Julia has the more internalized role. He's the sufferer, the good husband, the faithful friend. He's also a devout believer in the ritual of the Penitentes, where one villager is annually chosen as the Cristo--tied up to a cross on a hillside for a day, to live or die. It's a flaw that you become convinced so soon that Ramon is headed for a cross. But Julia--one of the best film actors in America right now--gives himself over to this role selflessly, saturating it with sad resignation.

The movie works on an interesting contradiction. Why should men this dissimilar be best friends?
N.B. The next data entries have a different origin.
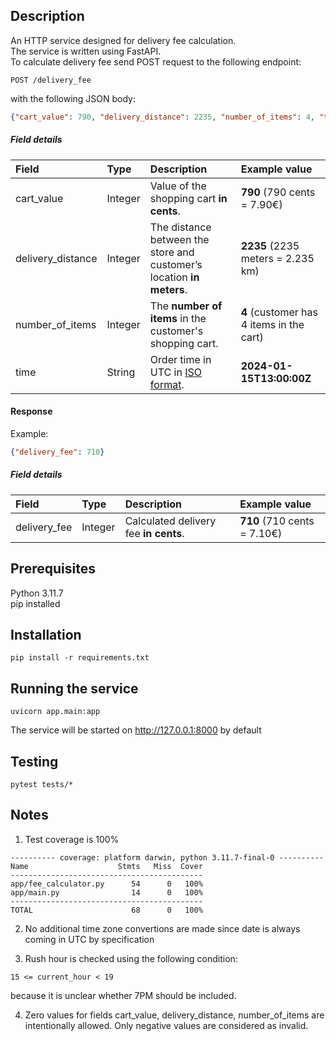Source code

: ## Description 
An HTTP service designed for delivery fee calculation.  
The service is written using FastAPI.  
To calculate delivery fee send POST request to the following endpoint:  
```
POST /delivery_fee
```  
with the following JSON body:  
```json
{"cart_value": 790, "delivery_distance": 2235, "number_of_items": 4, "time": "2024-01-15T13:00:00Z"}
```

##### Field details

| Field             | Type  | Description                                                               | Example value                             |
|:---               |:---   |:---                                                                       |:---                                       |
|cart_value         |Integer|Value of the shopping cart __in cents__.                                   |__790__ (790 cents = 7.90€)                |
|delivery_distance  |Integer|The distance between the store and customer’s location __in meters__.      |__2235__ (2235 meters = 2.235 km)          |
|number_of_items    |Integer|The __number of items__ in the customer's shopping cart.                   |__4__ (customer has 4 items in the cart)   |
|time               |String |Order time in UTC in [ISO format](https://en.wikipedia.org/wiki/ISO_8601). |__2024-01-15T13:00:00Z__                   |

#### Response
Example:
```json
{"delivery_fee": 710}
```

##### Field details

| Field         | Type  | Description                           | Example value             |
|:---           |:---   |:---                                   |:---                       |
|delivery_fee   |Integer|Calculated delivery fee __in cents__.  |__710__ (710 cents = 7.10€)|

## Prerequisites
Python 3.11.7  
pip installed
## Installation
```
pip install -r requirements.txt
```
## Running the service
```
uvicorn app.main:app
```
The service will be started on http://127.0.0.1:8000 by default
## Testing 
```
pytest tests/*
```
## Notes
1. Test coverage is 100%
```
---------- coverage: platform darwin, python 3.11.7-final-0 ----------
Name                    Stmts   Miss  Cover
-------------------------------------------
app/fee_calculator.py      54      0   100%
app/main.py                14      0   100%
-------------------------------------------
TOTAL                      68      0   100%
```

2. No additional time zone convertions are made since date is always coming in UTC by specification 

3. Rush hour is checked using the following condition:  
```
15 <= current_hour < 19
```
because it is unclear whether 7PM should be included.  

4. Zero values for fields cart_value, delivery_distance, number_of_items are intentionally allowed. Only negative values are considered as invalid.  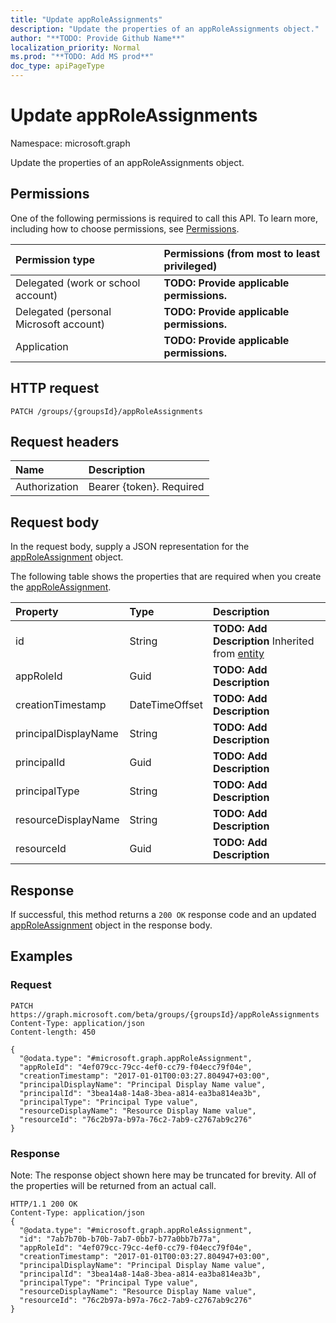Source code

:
 ```yaml
---
title: "Update appRoleAssignments"
description: "Update the properties of an appRoleAssignments object."
author: "**TODO: Provide Github Name**"
localization_priority: Normal
ms.prod: "**TODO: Add MS prod**"
doc_type: apiPageType
---
```


# Update appRoleAssignments

Namespace: microsoft.graph

Update the properties of an appRoleAssignments object.

## Permissions
One of the following permissions is required to call this API. To learn more, including how to choose permissions, see [Permissions](/concepts/permissions-reference.md).

|Permission type|Permissions (from most to least privileged)|
|:---|:---|
|Delegated (work or school account)|**TODO: Provide applicable permissions.**|
|Delegated (personal Microsoft account)|**TODO: Provide applicable permissions.**|
|Application|**TODO: Provide applicable permissions.**|

## HTTP request
<!-- {
  "blockType": "ignored"
}
-->
``` http
PATCH /groups/{groupsId}/appRoleAssignments
```

## Request headers
|Name|Description|
|:---|:---|
|Authorization|Bearer {token}. Required|

## Request body
In the request body, supply a JSON representation for the [appRoleAssignment](../resources/approleassignment.md) object.

The following table shows the properties that are required when you create the [appRoleAssignment](../resources/approleassignment.md).

|Property|Type|Description|
|:---|:---|:---|
|id|String|**TODO: Add Description** Inherited from [entity](../resources/entity.md)|
|appRoleId|Guid|**TODO: Add Description**|
|creationTimestamp|DateTimeOffset|**TODO: Add Description**|
|principalDisplayName|String|**TODO: Add Description**|
|principalId|Guid|**TODO: Add Description**|
|principalType|String|**TODO: Add Description**|
|resourceDisplayName|String|**TODO: Add Description**|
|resourceId|Guid|**TODO: Add Description**|



## Response
If successful, this method returns a `200 OK` response code and an updated [appRoleAssignment](../resources/approleassignment.md) object in the response body.

## Examples

### Request
<!-- {
  "blockType": "request",
  "name": "update_approleassignments"
}
-->
``` http
PATCH https://graph.microsoft.com/beta/groups/{groupsId}/appRoleAssignments
Content-Type: application/json
Content-length: 450

{
  "@odata.type": "#microsoft.graph.appRoleAssignment",
  "appRoleId": "4ef079cc-79cc-4ef0-cc79-f04ecc79f04e",
  "creationTimestamp": "2017-01-01T00:03:27.804947+03:00",
  "principalDisplayName": "Principal Display Name value",
  "principalId": "3bea14a8-14a8-3bea-a814-ea3ba814ea3b",
  "principalType": "Principal Type value",
  "resourceDisplayName": "Resource Display Name value",
  "resourceId": "76c2b97a-b97a-76c2-7ab9-c2767ab9c276"
}
```

### Response
Note: The response object shown here may be truncated for brevity. All of the properties will be returned from an actual call.
<!-- {
  "blockType": "response",
  "truncated": true
}
-->
``` http
HTTP/1.1 200 OK
Content-Type: application/json
{
  "@odata.type": "#microsoft.graph.appRoleAssignment",
  "id": "7ab7b70b-b70b-7ab7-0bb7-b77a0bb7b77a",
  "appRoleId": "4ef079cc-79cc-4ef0-cc79-f04ecc79f04e",
  "creationTimestamp": "2017-01-01T00:03:27.804947+03:00",
  "principalDisplayName": "Principal Display Name value",
  "principalId": "3bea14a8-14a8-3bea-a814-ea3ba814ea3b",
  "principalType": "Principal Type value",
  "resourceDisplayName": "Resource Display Name value",
  "resourceId": "76c2b97a-b97a-76c2-7ab9-c2767ab9c276"
}
```

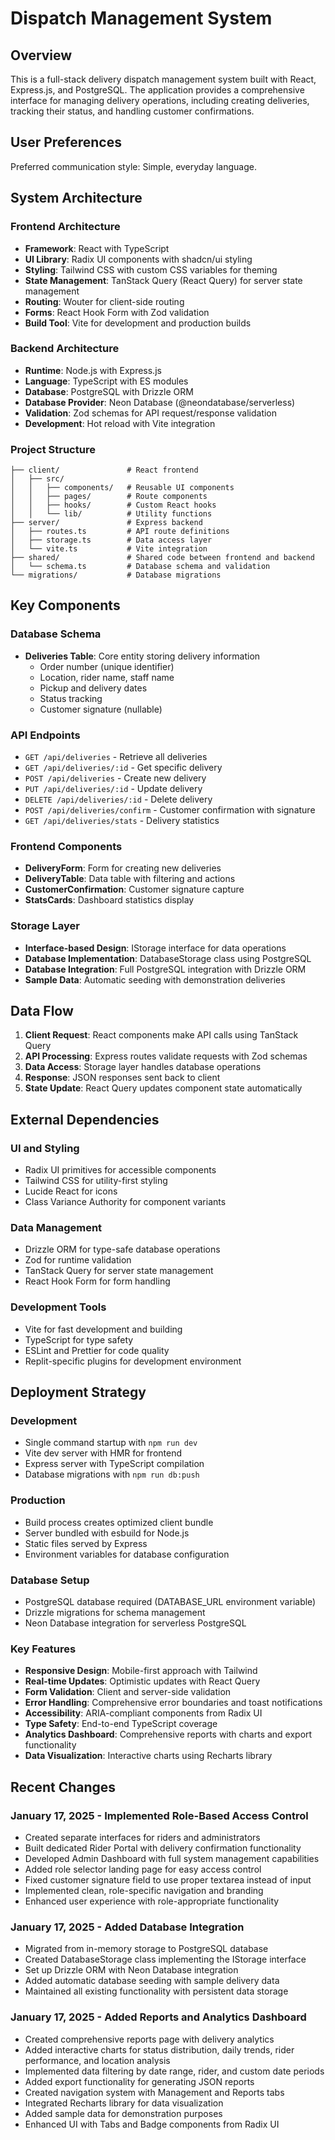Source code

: # Dispatch Management System

## Overview

This is a full-stack delivery dispatch management system built with React, Express.js, and PostgreSQL. The application provides a comprehensive interface for managing delivery operations, including creating deliveries, tracking their status, and handling customer confirmations.

## User Preferences

Preferred communication style: Simple, everyday language.

## System Architecture

### Frontend Architecture
- **Framework**: React with TypeScript
- **UI Library**: Radix UI components with shadcn/ui styling
- **Styling**: Tailwind CSS with custom CSS variables for theming
- **State Management**: TanStack Query (React Query) for server state management
- **Routing**: Wouter for client-side routing
- **Forms**: React Hook Form with Zod validation
- **Build Tool**: Vite for development and production builds

### Backend Architecture
- **Runtime**: Node.js with Express.js
- **Language**: TypeScript with ES modules
- **Database**: PostgreSQL with Drizzle ORM
- **Database Provider**: Neon Database (@neondatabase/serverless)
- **Validation**: Zod schemas for API request/response validation
- **Development**: Hot reload with Vite integration

### Project Structure
```
├── client/               # React frontend
│   ├── src/
│   │   ├── components/   # Reusable UI components
│   │   ├── pages/        # Route components
│   │   ├── hooks/        # Custom React hooks
│   │   └── lib/          # Utility functions
├── server/               # Express backend
│   ├── routes.ts         # API route definitions
│   ├── storage.ts        # Data access layer
│   └── vite.ts           # Vite integration
├── shared/               # Shared code between frontend and backend
│   └── schema.ts         # Database schema and validation
└── migrations/           # Database migrations
```

## Key Components

### Database Schema
- **Deliveries Table**: Core entity storing delivery information
  - Order number (unique identifier)
  - Location, rider name, staff name
  - Pickup and delivery dates
  - Status tracking
  - Customer signature (nullable)

### API Endpoints
- `GET /api/deliveries` - Retrieve all deliveries
- `GET /api/deliveries/:id` - Get specific delivery
- `POST /api/deliveries` - Create new delivery
- `PUT /api/deliveries/:id` - Update delivery
- `DELETE /api/deliveries/:id` - Delete delivery
- `POST /api/deliveries/confirm` - Customer confirmation with signature
- `GET /api/deliveries/stats` - Delivery statistics

### Frontend Components
- **DeliveryForm**: Form for creating new deliveries
- **DeliveryTable**: Data table with filtering and actions
- **CustomerConfirmation**: Customer signature capture
- **StatsCards**: Dashboard statistics display

### Storage Layer
- **Interface-based Design**: IStorage interface for data operations
- **Database Implementation**: DatabaseStorage class using PostgreSQL
- **Database Integration**: Full PostgreSQL integration with Drizzle ORM
- **Sample Data**: Automatic seeding with demonstration deliveries

## Data Flow

1. **Client Request**: React components make API calls using TanStack Query
2. **API Processing**: Express routes validate requests with Zod schemas
3. **Data Access**: Storage layer handles database operations
4. **Response**: JSON responses sent back to client
5. **State Update**: React Query updates component state automatically

## External Dependencies

### UI and Styling
- Radix UI primitives for accessible components
- Tailwind CSS for utility-first styling
- Lucide React for icons
- Class Variance Authority for component variants

### Data Management
- Drizzle ORM for type-safe database operations
- Zod for runtime validation
- TanStack Query for server state management
- React Hook Form for form handling

### Development Tools
- Vite for fast development and building
- TypeScript for type safety
- ESLint and Prettier for code quality
- Replit-specific plugins for development environment

## Deployment Strategy

### Development
- Single command startup with `npm run dev`
- Vite dev server with HMR for frontend
- Express server with TypeScript compilation
- Database migrations with `npm run db:push`

### Production
- Build process creates optimized client bundle
- Server bundled with esbuild for Node.js
- Static files served by Express
- Environment variables for database configuration

### Database Setup
- PostgreSQL database required (DATABASE_URL environment variable)
- Drizzle migrations for schema management
- Neon Database integration for serverless PostgreSQL

### Key Features
- **Responsive Design**: Mobile-first approach with Tailwind
- **Real-time Updates**: Optimistic updates with React Query
- **Form Validation**: Client and server-side validation
- **Error Handling**: Comprehensive error boundaries and toast notifications
- **Accessibility**: ARIA-compliant components from Radix UI
- **Type Safety**: End-to-end TypeScript coverage
- **Analytics Dashboard**: Comprehensive reports with charts and export functionality
- **Data Visualization**: Interactive charts using Recharts library

## Recent Changes

### January 17, 2025 - Implemented Role-Based Access Control
- Created separate interfaces for riders and administrators
- Built dedicated Rider Portal with delivery confirmation functionality
- Developed Admin Dashboard with full system management capabilities
- Added role selector landing page for easy access control
- Fixed customer signature field to use proper textarea instead of input
- Implemented clean, role-specific navigation and branding
- Enhanced user experience with role-appropriate functionality

### January 17, 2025 - Added Database Integration
- Migrated from in-memory storage to PostgreSQL database
- Created DatabaseStorage class implementing the IStorage interface
- Set up Drizzle ORM with Neon Database integration
- Added automatic database seeding with sample delivery data
- Maintained all existing functionality with persistent data storage

### January 17, 2025 - Added Reports and Analytics Dashboard
- Created comprehensive reports page with delivery analytics
- Added interactive charts for status distribution, daily trends, rider performance, and location analysis
- Implemented data filtering by date range, rider, and custom date periods
- Added export functionality for generating JSON reports
- Created navigation system with Management and Reports tabs
- Integrated Recharts library for data visualization
- Added sample data for demonstration purposes
- Enhanced UI with Tabs and Badge components from Radix UI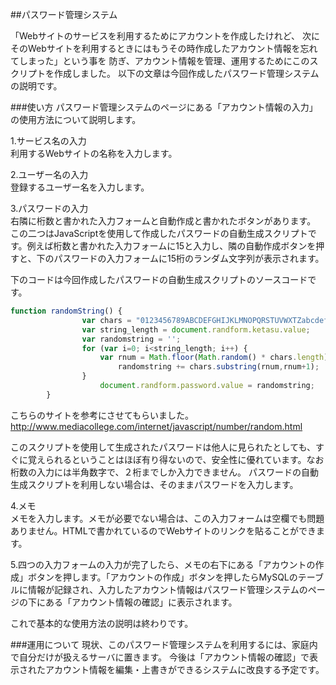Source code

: ##パスワード管理システム

「Webサイトのサービスを利用するためにアカウントを作成したけれど、
次にそのWebサイトを利用するときにはもうその時作成したアカウント情報を忘れてしまった」という事を
防ぎ、アカウント情報を管理、運用するためにこのスクリプトを作成しました。
以下の文章は今回作成したパスワード管理システムの説明です。


###使い方
パスワード管理システムのページにある「アカウント情報の入力」の使用方法について説明します。  
  
  
1.サービス名の入力  
利用するWebサイトの名称を入力します。

2.ユーザー名の入力  
登録するユーザー名を入力します。
  
3.パスワードの入力  
右隣に桁数と書かれた入力フォームと自動作成と書かれたボタンがあります。
この二つはJavaScriptを使用して作成したパスワードの自動生成スクリプトです。例えば桁数と書かれた入力フォームに15と入力し、隣の自動作成ボタンを押すと、下のパスワードの入力フォームに15桁のランダム文字列が表示されます。

下のコードは今回作成したパスワードの自動生成スクリプトのソースコードです。

```javascript
function randomString() {
				var chars = "0123456789ABCDEFGHIJKLMNOPQRSTUVWXTZabcdefghiklmnopqrstuvwxyz~`!@#$%^&*()_+-={}[]:<>?/|";
				var string_length = document.randform.ketasu.value;
				var randomstring = '';
				for (var i=0; i<string_length; i++) {
					var rnum = Math.floor(Math.random() * chars.length);
						randomstring += chars.substring(rnum,rnum+1);
				}
					document.randform.password.value = randomstring;
		}
```
こちらのサイトを参考にさせてもらいました。http://www.mediacollege.com/internet/javascript/number/random.html


このスクリプトを使用して生成されたパスワードは他人に見られたとしても、すぐに覚えられるということはほぼ有り得ないので、安全性に優れています。なお桁数の入力には半角数字で、２桁までしか入力できません。
パスワードの自動生成スクリプトを利用しない場合は、そのままパスワードを入力します。

4.メモ  
メモを入力します。メモが必要でない場合は、この入力フォームは空欄でも問題ありません。HTMLで書かれているのでWebサイトのリンクを貼ることができます。


5.四つの入力フォームの入力が完了したら、メモの右下にある「アカウントの作成」ボタンを押します。「アカウントの作成」ボタンを押したらMySQLのテーブルに情報が記録され、入力したアカウント情報はパスワード管理システムのページの下にある「アカウント情報の確認」に表示されます。  

これで基本的な使用方法の説明は終わりです。


###運用について
現状、このパスワード管理システムを利用するには、家庭内で自分だけが扱えるサーバに置きます。
今後は「アカウント情報の確認」で表示されたアカウント情報を編集・上書きができるシステムに改良する予定です。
The answer--that they're more similar than they first appear, that Juan has a touch of Ramon's idealism, and Ramon a bit of Juan's hellion edge--is something Julia and Assante convey nonverbally.

Their scenes together aren't just naturalistic. They have a heightened theatricality. These characters are symbols as well as men--spirit and flesh--and the actors catch both sides. Unfortunately, there aren't enough strong complementary roles around them.

Osmond, once a Billy Wilder movie regular, is probably best remembered as the rotund, devious private eye Purkey in Wilder's "The Fortune Cookie." It's a surprise to see him trying a film like this: One basically without comedy, tackling weighty themes. And there's even a little internal evidence he may have intended the part of Ramon for himself. Assante keeps kidding the not particularly unsvelte Julia about his plump girth.

But, if Osmond isn't completely successful--if "The Penitent" (MPAA rated: PG-13, for sexual situations and language) remains earthbound and never really soars--at least it's a movie that takes chances, one that's willing to look at people, earth, life, even a bit of the sky.